L : Eh bien, imagine. Il y a plus de deux milliards d’utilisateurs sur le réseau social. Tous ne parlent pas anglais. Il est simplement impossible techniquement qu’un logiciel puisse écouter toutes ces personnes, comprendre leurs conversations en contexte, pour ensuite envoyer des informations cohérentes et utiles à la plateforme publicitaire de Facebook. Le tout en quelques secondes. Cela requiererait une intelligence artificielle très pointue, et beaucoup, beaucoup d’ordinateurs pour faire des calculs très puissants. Pour le moment, en tous cas, Facebook n’a pas les ressources pour faire ce genre de choses. C’est de la science fiction.
CORENTIN : du coup, pas la peine de se méfier de Facebook ?
L : Si, mais il faut être un peu plus réaliste. Oui, Facebook a aujourd’hui les moyens de vous surveiller, et sans vous écouter par votre smartphone.

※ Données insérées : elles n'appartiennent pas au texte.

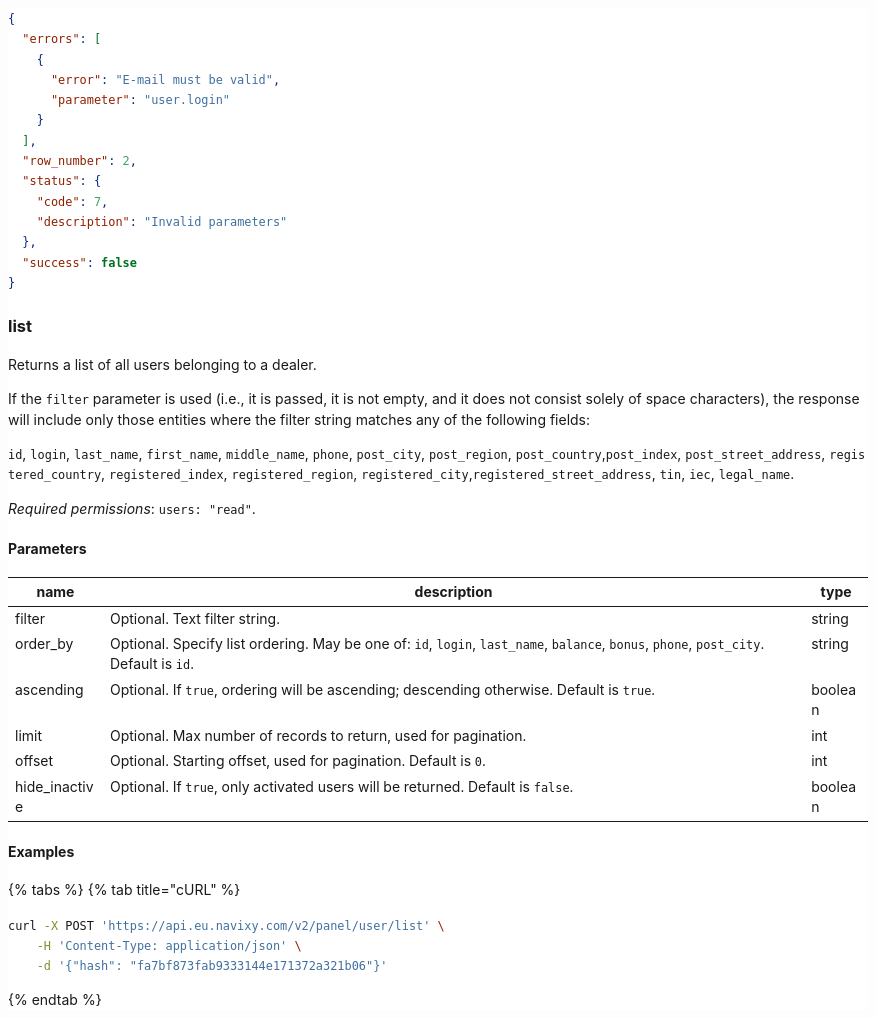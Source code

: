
 ```json
{
  "errors": [
    {
      "error": "E-mail must be valid",
      "parameter": "user.login"
    }
  ],
  "row_number": 2,
  "status": {
    "code": 7,
    "description": "Invalid parameters"
  },
  "success": false
}
```

### list

Returns a list of all users belonging to a dealer.

If the `filter` parameter is used (i.e., it is passed, it is not empty, and it does not consist solely of space characters), the response will include only those entities where the filter string matches any of the following fields:

`id`, `login`, `last_name`, `first_name`, `middle_name`, `phone`, `post_city`, `post_region`, `post_country`,`post_index`, `post_street_address`, `registered_country`, `registered_index`, `registered_region`, `registered_city`,`registered_street_address`, `tin`, `iec`, `legal_name`.

_Required permissions_: `users: "read"`.

#### Parameters

| name           | description                                                                                                                            | type    |
| -------------- | -------------------------------------------------------------------------------------------------------------------------------------- | ------- |
| filter         | Optional. Text filter string.                                                                                                          | string  |
| order\_by      | Optional. Specify list ordering. May be one of: `id`, `login`, `last_name`, `balance`, `bonus`, `phone`, `post_city`. Default is `id`. | string  |
| ascending      | Optional. If `true`, ordering will be ascending; descending otherwise. Default is `true`.                                              | boolean |
| limit          | Optional. Max number of records to return, used for pagination.                                                                        | int     |
| offset         | Optional. Starting offset, used for pagination. Default is `0`.                                                                        | int     |
| hide\_inactive | Optional. If `true`, only activated users will be returned. Default is `false`.                                                        | boolean |

#### Examples

{% tabs %}
{% tab title="cURL" %}
```sh
curl -X POST 'https://api.eu.navixy.com/v2/panel/user/list' \
    -H 'Content-Type: application/json' \
    -d '{"hash": "fa7bf873fab9333144e171372a321b06"}'
```
{% endtab %}
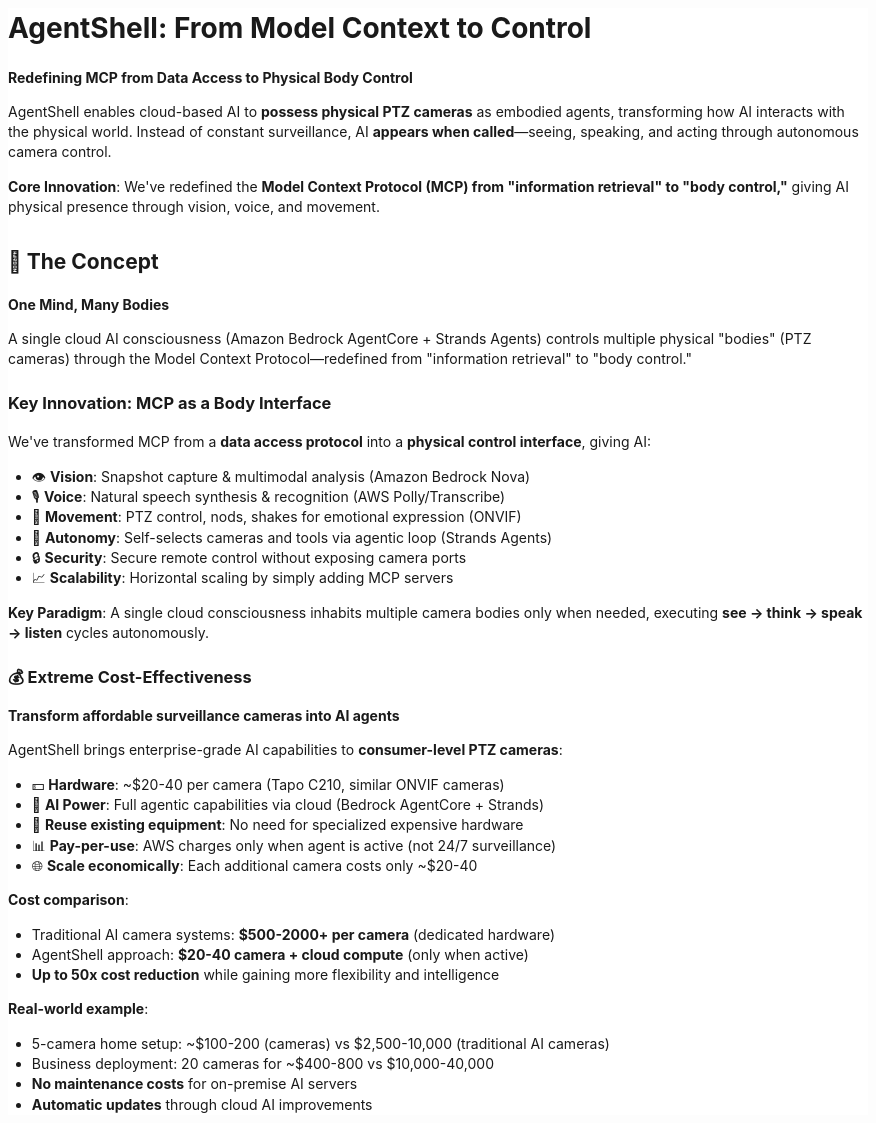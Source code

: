 # AgentShell: From Model Context to Control
**Redefining MCP from Data Access to Physical Body Control**

AgentShell enables cloud-based AI to **possess physical PTZ cameras** as embodied agents, transforming how AI interacts with the physical world. Instead of constant surveillance, AI **appears when called**—seeing, speaking, and acting through autonomous camera control.

**Core Innovation**: We've redefined the **Model Context Protocol (MCP) from "information retrieval" to "body control,"** giving AI physical presence through vision, voice, and movement.

## 🎯 The Concept

**One Mind, Many Bodies**

A single cloud AI consciousness (Amazon Bedrock AgentCore + Strands Agents) controls multiple physical "bodies" (PTZ cameras) through the Model Context Protocol—redefined from "information retrieval" to "body control."

### Key Innovation: MCP as a Body Interface

We've transformed MCP from a **data access protocol** into a **physical control interface**, giving AI:
- 👁️ **Vision**: Snapshot capture & multimodal analysis (Amazon Bedrock Nova)
- 🎙️ **Voice**: Natural speech synthesis & recognition (AWS Polly/Transcribe)
- 🤖 **Movement**: PTZ control, nods, shakes for emotional expression (ONVIF)
- 🧠 **Autonomy**: Self-selects cameras and tools via agentic loop (Strands Agents)
- 🔒 **Security**: Secure remote control without exposing camera ports
- 📈 **Scalability**: Horizontal scaling by simply adding MCP servers

**Key Paradigm**: A single cloud consciousness inhabits multiple camera bodies only when needed, executing **see → think → speak → listen** cycles autonomously.

### 💰 Extreme Cost-Effectiveness

**Transform affordable surveillance cameras into AI agents**

AgentShell brings enterprise-grade AI capabilities to **consumer-level PTZ cameras**:

- 💵 **Hardware**: ~$20-40 per camera (Tapo C210, similar ONVIF cameras)
- 🤖 **AI Power**: Full agentic capabilities via cloud (Bedrock AgentCore + Strands)
- 🔄 **Reuse existing equipment**: No need for specialized expensive hardware
- 📊 **Pay-per-use**: AWS charges only when agent is active (not 24/7 surveillance)
- 🌐 **Scale economically**: Each additional camera costs only ~$20-40

**Cost comparison**:
- Traditional AI camera systems: **$500-2000+ per camera** (dedicated hardware)
- AgentShell approach: **$20-40 camera + cloud compute** (only when active)
- **Up to 50x cost reduction** while gaining more flexibility and intelligence

**Real-world example**:
- 5-camera home setup: ~$100-200 (cameras) vs $2,500-10,000 (traditional AI cameras)
- Business deployment: 20 cameras for ~$400-800 vs $10,000-40,000
- **No maintenance costs** for on-premise AI servers
- **Automatic updates** through cloud AI improvements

Début mars, la journaliste du Wall Street Journal Joanna Stern a écrit un super article récapitulant les différentes manières dont le réseau social surveille vos habitudes en ligne, et même loin de vos ordinateurs. Par exemple, Facebook a recours aux service de “data brokers”, des entreprises qui se spécialisent dans le recueil et la revente de données entre différentes sociétés. Il peut s’agir d’informations comme votre historique d’achat dans un magasin ou si vous possédez une voiture. Ces données sont anonymisées, mais peuvent être croisées à des comptes sur les réseaux sociaux, pour enrichir des immenses bases de données.
CORENTIN : Et j’imagine que c’est sans compter sur ce qu’on lui donne déjà de bon gré !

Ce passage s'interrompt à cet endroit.